I'm trying to understand polymorphism in haskell. Given the typical example below

module Main where

data Dog = Dog
data Cat = Cat

class Animal a where
    speak :: a -> String
    getA :: a

instance Animal Dog where
    speak _ = "Woof"
    getA = Dog

instance Animal Cat where
    speak _ = "Meow"
    getA = Cat

doA animal = do
    putStrLn $ speak animal

main :: IO ()
main = do
    doA Dog
    doA Cat
    doA (getA :: Dog)

I have the getA function which is part of the Animal typeclass and it works as expected. I can use getA as long as I provide the type annotation like read.

However when I try to define a standalone function like below, it doesn't compile. Why is this an error?

getA' :: Animal a => a
getA' = if True then Dog else Cat

Why does the independent function getA' not work while getA does?

CodePudding user response：

This is a very common mistake: overlooking the direction of the polymorphism.

In short: it's the caller of the function that gets to choose type parameters, not the implementer of the function.

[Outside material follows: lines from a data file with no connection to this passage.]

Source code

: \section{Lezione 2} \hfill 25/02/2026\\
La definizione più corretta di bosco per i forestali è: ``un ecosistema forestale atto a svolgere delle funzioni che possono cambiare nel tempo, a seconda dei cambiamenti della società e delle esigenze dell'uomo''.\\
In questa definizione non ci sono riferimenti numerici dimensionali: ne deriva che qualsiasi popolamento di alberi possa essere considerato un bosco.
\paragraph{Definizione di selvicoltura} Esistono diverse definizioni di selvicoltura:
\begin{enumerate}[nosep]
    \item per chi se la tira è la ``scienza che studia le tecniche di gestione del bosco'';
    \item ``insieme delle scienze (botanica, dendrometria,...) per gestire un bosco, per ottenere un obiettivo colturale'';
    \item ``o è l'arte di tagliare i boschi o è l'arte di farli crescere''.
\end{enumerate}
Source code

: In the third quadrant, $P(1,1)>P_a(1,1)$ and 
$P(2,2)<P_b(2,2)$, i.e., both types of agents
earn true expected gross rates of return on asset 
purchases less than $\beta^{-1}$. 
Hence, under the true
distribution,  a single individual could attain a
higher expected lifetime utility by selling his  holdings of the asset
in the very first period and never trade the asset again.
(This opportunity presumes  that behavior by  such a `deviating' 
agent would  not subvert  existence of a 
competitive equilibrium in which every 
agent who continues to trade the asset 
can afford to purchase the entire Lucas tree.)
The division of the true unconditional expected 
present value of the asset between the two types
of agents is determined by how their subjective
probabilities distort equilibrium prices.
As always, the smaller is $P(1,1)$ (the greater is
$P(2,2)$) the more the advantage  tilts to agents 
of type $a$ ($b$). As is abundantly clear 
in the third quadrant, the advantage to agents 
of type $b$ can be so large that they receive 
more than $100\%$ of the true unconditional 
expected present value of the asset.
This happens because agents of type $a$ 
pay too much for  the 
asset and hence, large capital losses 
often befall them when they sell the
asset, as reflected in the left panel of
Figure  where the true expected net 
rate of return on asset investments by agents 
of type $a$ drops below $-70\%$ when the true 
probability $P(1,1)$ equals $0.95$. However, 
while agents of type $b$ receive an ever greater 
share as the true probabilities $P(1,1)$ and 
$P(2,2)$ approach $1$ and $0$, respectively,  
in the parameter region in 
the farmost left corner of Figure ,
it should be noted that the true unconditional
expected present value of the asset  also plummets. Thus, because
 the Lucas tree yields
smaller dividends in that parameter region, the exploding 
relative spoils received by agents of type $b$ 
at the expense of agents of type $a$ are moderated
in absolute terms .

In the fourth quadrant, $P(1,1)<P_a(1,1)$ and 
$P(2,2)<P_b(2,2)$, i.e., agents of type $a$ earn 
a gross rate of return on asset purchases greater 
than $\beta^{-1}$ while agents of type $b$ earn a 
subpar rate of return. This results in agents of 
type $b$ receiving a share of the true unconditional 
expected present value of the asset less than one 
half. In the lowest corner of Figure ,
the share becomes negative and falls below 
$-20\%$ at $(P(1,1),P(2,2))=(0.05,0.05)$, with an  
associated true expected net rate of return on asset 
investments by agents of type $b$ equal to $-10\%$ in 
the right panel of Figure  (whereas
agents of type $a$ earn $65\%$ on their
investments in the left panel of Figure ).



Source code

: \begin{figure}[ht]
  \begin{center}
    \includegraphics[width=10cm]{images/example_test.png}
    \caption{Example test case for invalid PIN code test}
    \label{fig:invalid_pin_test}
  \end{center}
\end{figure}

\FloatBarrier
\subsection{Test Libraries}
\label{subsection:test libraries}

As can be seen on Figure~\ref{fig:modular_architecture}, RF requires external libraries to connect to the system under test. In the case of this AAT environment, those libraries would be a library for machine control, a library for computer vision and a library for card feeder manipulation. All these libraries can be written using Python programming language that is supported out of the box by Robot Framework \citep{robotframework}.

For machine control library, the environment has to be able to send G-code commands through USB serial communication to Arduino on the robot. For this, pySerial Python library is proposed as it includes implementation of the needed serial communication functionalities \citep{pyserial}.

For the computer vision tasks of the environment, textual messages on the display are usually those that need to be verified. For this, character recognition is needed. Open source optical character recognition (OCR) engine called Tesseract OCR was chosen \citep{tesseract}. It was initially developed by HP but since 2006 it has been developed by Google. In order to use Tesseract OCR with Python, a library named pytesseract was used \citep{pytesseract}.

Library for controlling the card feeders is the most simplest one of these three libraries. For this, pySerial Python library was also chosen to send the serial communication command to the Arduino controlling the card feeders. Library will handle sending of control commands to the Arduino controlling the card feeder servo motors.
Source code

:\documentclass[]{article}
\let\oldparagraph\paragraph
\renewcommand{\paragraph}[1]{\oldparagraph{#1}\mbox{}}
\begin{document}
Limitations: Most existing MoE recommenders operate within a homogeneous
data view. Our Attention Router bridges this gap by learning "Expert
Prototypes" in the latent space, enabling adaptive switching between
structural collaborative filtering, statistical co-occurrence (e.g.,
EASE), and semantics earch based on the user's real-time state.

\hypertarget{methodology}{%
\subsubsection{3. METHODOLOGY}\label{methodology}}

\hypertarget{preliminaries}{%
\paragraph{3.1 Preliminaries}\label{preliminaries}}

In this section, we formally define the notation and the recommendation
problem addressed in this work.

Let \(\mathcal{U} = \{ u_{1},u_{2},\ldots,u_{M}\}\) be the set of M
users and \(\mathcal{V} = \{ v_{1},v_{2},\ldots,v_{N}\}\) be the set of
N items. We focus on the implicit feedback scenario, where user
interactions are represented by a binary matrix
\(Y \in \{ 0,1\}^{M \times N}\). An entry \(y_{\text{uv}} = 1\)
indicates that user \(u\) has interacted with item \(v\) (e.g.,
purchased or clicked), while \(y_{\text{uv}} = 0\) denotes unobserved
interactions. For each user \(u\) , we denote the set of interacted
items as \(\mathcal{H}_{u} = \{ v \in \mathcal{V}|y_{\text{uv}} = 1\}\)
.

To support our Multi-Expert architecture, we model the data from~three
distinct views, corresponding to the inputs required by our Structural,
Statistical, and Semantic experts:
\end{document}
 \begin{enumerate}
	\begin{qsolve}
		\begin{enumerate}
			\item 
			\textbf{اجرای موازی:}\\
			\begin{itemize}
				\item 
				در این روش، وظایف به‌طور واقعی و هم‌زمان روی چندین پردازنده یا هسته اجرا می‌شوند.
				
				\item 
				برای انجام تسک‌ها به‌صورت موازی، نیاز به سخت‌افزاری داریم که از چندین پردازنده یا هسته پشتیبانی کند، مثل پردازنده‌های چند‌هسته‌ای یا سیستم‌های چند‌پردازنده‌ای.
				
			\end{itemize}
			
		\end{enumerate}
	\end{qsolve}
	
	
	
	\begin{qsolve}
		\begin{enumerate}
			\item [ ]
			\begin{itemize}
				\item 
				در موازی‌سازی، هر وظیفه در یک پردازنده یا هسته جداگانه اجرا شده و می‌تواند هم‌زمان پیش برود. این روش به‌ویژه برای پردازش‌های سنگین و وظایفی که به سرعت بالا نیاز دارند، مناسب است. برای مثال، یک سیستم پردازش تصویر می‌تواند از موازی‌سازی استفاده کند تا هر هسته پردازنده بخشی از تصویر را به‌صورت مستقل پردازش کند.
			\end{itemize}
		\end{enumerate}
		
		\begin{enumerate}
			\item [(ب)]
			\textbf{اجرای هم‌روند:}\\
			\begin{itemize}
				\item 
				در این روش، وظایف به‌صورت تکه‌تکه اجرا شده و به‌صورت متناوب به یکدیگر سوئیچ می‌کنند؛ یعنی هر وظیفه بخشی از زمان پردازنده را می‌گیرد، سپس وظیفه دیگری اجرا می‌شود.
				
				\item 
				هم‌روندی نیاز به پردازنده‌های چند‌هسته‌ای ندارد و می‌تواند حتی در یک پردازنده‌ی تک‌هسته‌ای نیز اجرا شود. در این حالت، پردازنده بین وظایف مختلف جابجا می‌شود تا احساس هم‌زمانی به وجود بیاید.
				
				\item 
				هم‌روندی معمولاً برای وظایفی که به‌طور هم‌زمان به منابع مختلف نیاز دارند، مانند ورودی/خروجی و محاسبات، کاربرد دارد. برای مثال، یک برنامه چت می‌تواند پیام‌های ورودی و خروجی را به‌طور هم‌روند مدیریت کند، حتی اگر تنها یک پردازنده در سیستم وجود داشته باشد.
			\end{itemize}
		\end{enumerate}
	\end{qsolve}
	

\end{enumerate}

Slightly longer: when you give your function a signature like Animal a => a, you're making a promise to any caller of your function, and that promise reads something like this: "Pick a type. Any type. Whatever type you want. Let's call it a. Now make sure there is an instance Animal a. Now I can return you a value of type a"

So you see, when you write such function, you don't get to return a specific type that you choose. You have to return whatever type the caller of your function will choose later when they call it.

To drive it home with a specific example, imagine that your getA' function is possible, and then consider this code:

data Giraffe = Giraffe

instance Animal Giraffe where
  speak _ = "Huh?"
  getA = Giraffe

myGiraffe :: Giraffe
myGiraffe = getA'  -- does this work? how?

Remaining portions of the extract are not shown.